| Exercise objective |
Go line by line through the data below, counting each one that has "responsible", and give the final count only.

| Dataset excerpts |
++++
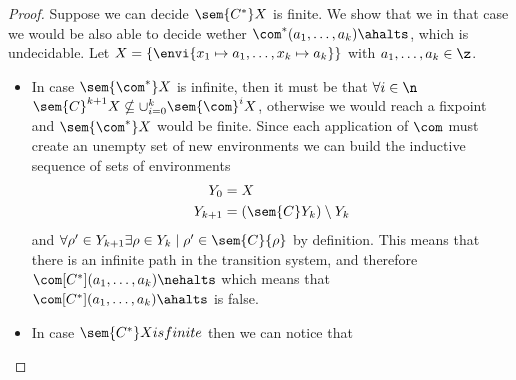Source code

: \begin{proof}
  Suppose we can decide \(\sem{C^*}X\) is finite. We show that we in
  that case we would be also able to decide wether \(\com^*(a_1,
  \dots, a_k)\ahalts\), which is undecidable. Let \(X = \{\envi{x_1
    \mapsto a_1, \dots, x_k \mapsto a_k}\}\) with \(a_1, \dots, a_k
  \in \z\).
  \begin{itemize}
  \item In case \(\sem{\com^*}X\) is infinite, then it must be that
    \(\forall i \in \n\) \(\sem{C}^{k+1}X \nsubseteq
    \cup_{i=0}^k\sem{\com}^iX\), otherwise we would reach a fixpoint
    and \(\sem{\com^*}X\) would be finite. Since each application of
    \(\com\) must create an unempty set of new environments we can
    build the inductive sequence of sets of environments
    \begin{align*}
      Y_0 & = X \\
      Y_{k+1} & = (\sem{C}Y_k)\setminus Y_k
    \end{align*}
    and \(\forall \rho' \in Y_{k+1} \exists \rho \in Y_k \mid \rho'
    \in \sem{C}\{\rho\}\) by definition. This means that there is an
    infinite path in the transition system, and therefore
    \(\com[C^*](a_1, \dots, a_k) \nehalts\) which means that
    \(\com[C^*] (a_1, \dots, a_k)\ahalts\) is false.
  \item In case \(\sem{C^*}X is finite\) then we can notice that
  \end{itemize}
\end{proof}
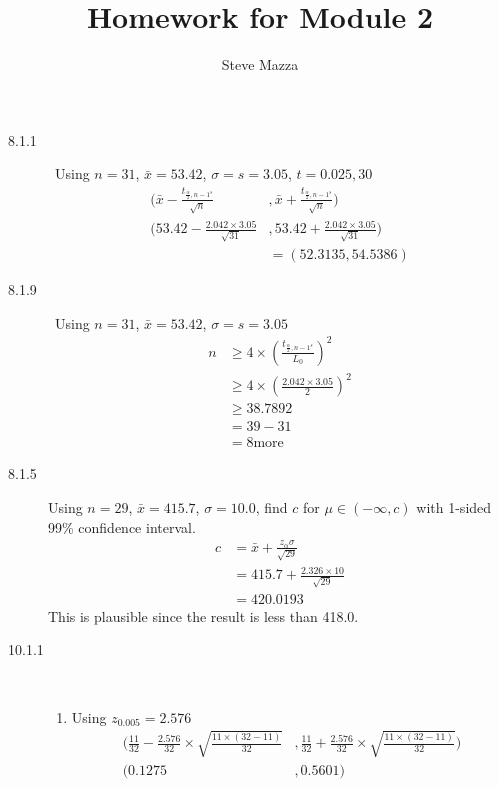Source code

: \documentclass[letterpaper,10pt]{article}
\title{Homework for Module 2}
\author{Steve Mazza}
\begin{document}
\maketitle

\begin{description}
\item[8.1.1]\ Using $n=31$, $\bar{x}=53.42$, $\sigma=s=3.05$, $t=0.025,30$
\begin{align*}
(\bar{x}-\frac{t_{\frac{\alpha}{2},n-1^{s}}}{\sqrt{n}} &,\bar{x}+\frac{t_{\frac{\alpha}{2},n-1^{s}}}{\sqrt{n}}) \\
(53.42-\frac{2.042\times 3.05}{\sqrt{31}}&,53.42+\frac{2.042\times 3.05}{\sqrt{31}}) \\
&=(52.3135, 54.5386)
\end{align*}

\item[8.1.9]\ Using $n=31$, $\bar{x}=53.42$, $\sigma=s=3.05$
\begin{align*}
n&\geq 4\times(\frac{t_{\frac{\alpha}{2},n-1^{s}}}{L_{0}})^{2} \\
&\geq 4\times(\frac{2.042\times 3.05}{2})^{2} \\
&\geq 38.7892 \\
&= 39-31 \\
&= 8 \mbox{more}
\end{align*}

\item[8.1.5] Using $n=29$, $\bar{x}=415.7$, $\sigma=10.0$, find $c$ for $\mu\in(-\infty, c)$ with 1-sided 99\% confidence interval.
\begin{align*}
c&=\bar{x}+\frac{z_{\alpha}\sigma}{\sqrt{29}} \\
&=415.7+\frac{2.326\times10}{\sqrt{29}} \\
&=420.0193
\end{align*}
This is plausible since the result is less than 418.0.

\item[10.1.1]\ 
\begin{enumerate}
\item Using $z_{0.005} = 2.576$
\begin{align*}
(\frac{11}{32}-\frac{2.576}{32}\times\sqrt{\frac{11\times(32-11)}{32}}&,
\frac{11}{32}+\frac{2.576}{32}\times\sqrt{\frac{11\times(32-11)}{32}}) \\
(0.1275 &, 0.5601)
\end{align*}


\end{enumerate}
\end{description}
\end{document}
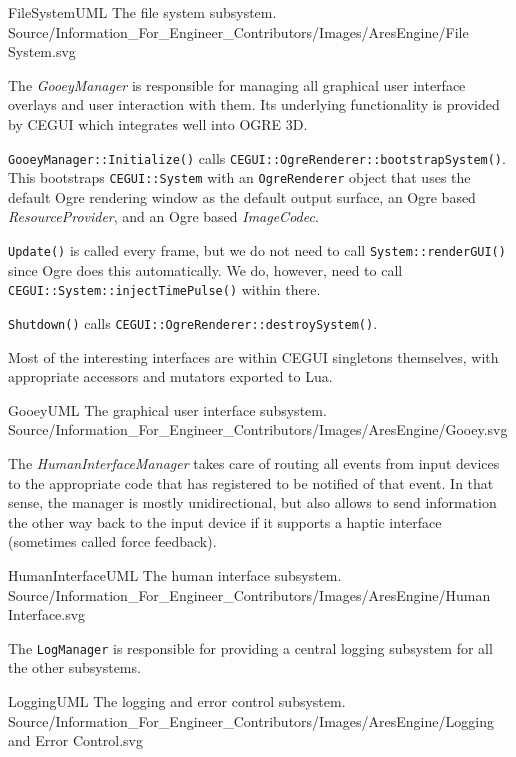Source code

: \FullPageLandscapeDiagram
    {FileSystemUML}
    {The file system subsystem.}
    {Source/Information_For_Engineer_Contributors/Images/AresEngine/File System.svg}

\page 
{}
The {\it GooeyManager} is responsible for managing all graphical user interface overlays and user interaction with them. Its underlying functionality is provided by CEGUI which integrates well into OGRE 3D.

{\tt GooeyManager::Initialize()} calls {\tt CEGUI::OgreRenderer::bootstrapSystem()}. This bootstraps {\tt CEGUI::System} with an {\tt OgreRenderer} object that uses the default Ogre rendering window as the default output surface, an Ogre based {\it ResourceProvider}, and an Ogre based {\it ImageCodec}.

{\tt Update()} is called every frame, but we do not need to call {\tt System::renderGUI()} since Ogre does this automatically. We do, however, need to call {\tt CEGUI::System::injectTimePulse()} within there.

{\tt Shutdown()} calls {\tt CEGUI::OgreRenderer::destroySystem()}.

Most of the interesting interfaces are within CEGUI singletons themselves, with appropriate accessors and mutators exported to Lua.

\FullPageLandscapeDiagram
    {GooeyUML}
    {The graphical user interface subsystem.}
    {Source/Information_For_Engineer_Contributors/Images/AresEngine/Gooey.svg}

\page 
{}
The {\it HumanInterfaceManager} takes care of routing all events from input devices to the appropriate code that has registered to be notified of that event. In that sense, the manager is mostly unidirectional, but also allows to send information the other way back to the input device if it supports a haptic interface (sometimes called force feedback).

\FullPageLandscapeDiagram
    {HumanInterfaceUML}
    {The human interface subsystem.}
    {Source/Information_For_Engineer_Contributors/Images/AresEngine/Human Interface.svg}

\page 
{}
The {\tt LogManager} is responsible for providing a central logging subsystem for all the other subsystems.

\FullPageLandscapeDiagram
    {LoggingUML}
    {The logging and error control subsystem.}
    {Source/Information_For_Engineer_Contributors/Images/AresEngine/Logging and Error Control.svg}
    
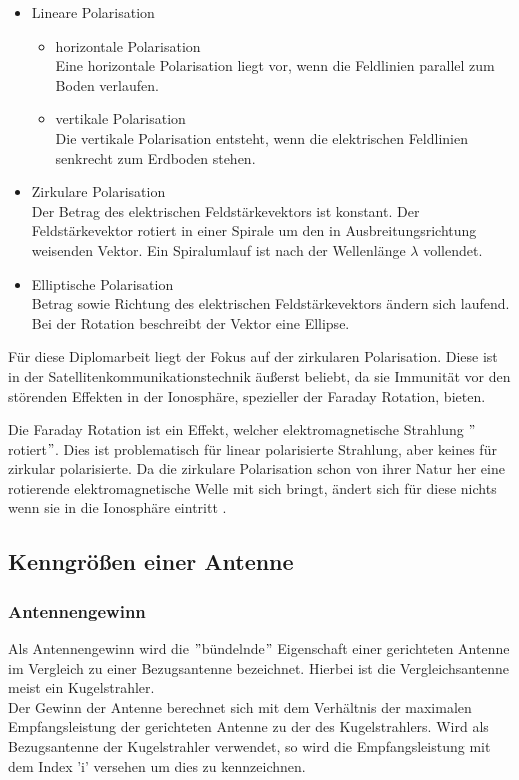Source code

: \begin{itemize}
	\item Lineare Polarisation
	\begin{itemize}
		\item horizontale Polarisation\\
		Eine horizontale Polarisation liegt vor, wenn die Feldlinien parallel zum Boden verlaufen.
		\item vertikale Polarisation\\
		Die vertikale Polarisation entsteht, wenn die elektrischen Feldlinien senkrecht zum Erdboden stehen.
	\end{itemize}
	\item Zirkulare Polarisation\\
	Der Betrag des elektrischen Feldstärkevektors ist konstant. Der Feldstärkevektor rotiert in einer Spirale um den in Ausbreitungsrichtung weisenden Vektor. Ein Spiralumlauf ist nach der Wellenlänge $\lambda$ vollendet.
	\item Elliptische Polarisation\\
	Betrag sowie Richtung des elektrischen Feldstärkevektors ändern sich laufend. Bei der Rotation beschreibt der Vektor eine Ellipse.
\end{itemize}

Für diese Diplomarbeit liegt der Fokus auf der zirkularen Polarisation. Diese ist in der Satellitenkommunikationstechnik äußerst beliebt, da sie Immunität vor den störenden Effekten in der Ionosphäre, spezieller der Faraday Rotation, bieten.

Die Faraday Rotation ist ein Effekt, welcher elektromagnetische Strahlung $"$rotiert$"$. Dies ist problematisch für linear polarisierte Strahlung, aber keines für zirkular polarisierte. Da die zirkulare Polarisation schon von ihrer Natur her eine rotierende elektromagnetische Welle mit sich bringt, ändert sich für diese nichts wenn sie in die Ionosphäre eintritt \cite{takashi_encyclopedia_2003}.

\subsection{Kenngrößen einer Antenne}

\subsubsection{Antennengewinn}
Als Antennengewinn wird die $"$bündelnde$"$ Eigenschaft einer gerichteten Antenne im Vergleich zu einer Bezugsantenne bezeichnet. Hierbei ist die Vergleichsantenne meist ein Kugelstrahler.\\
\newline
Der Gewinn der Antenne berechnet sich mit dem Verhältnis der maximalen Empfangsleistung der gerichteten Antenne zu der des Kugelstrahlers. Wird als Bezugsantenne der Kugelstrahler verwendet, so wird die Empfangsleistung mit dem Index 'i' versehen um dies zu kennzeichnen.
++++
| Result for this exercise |
2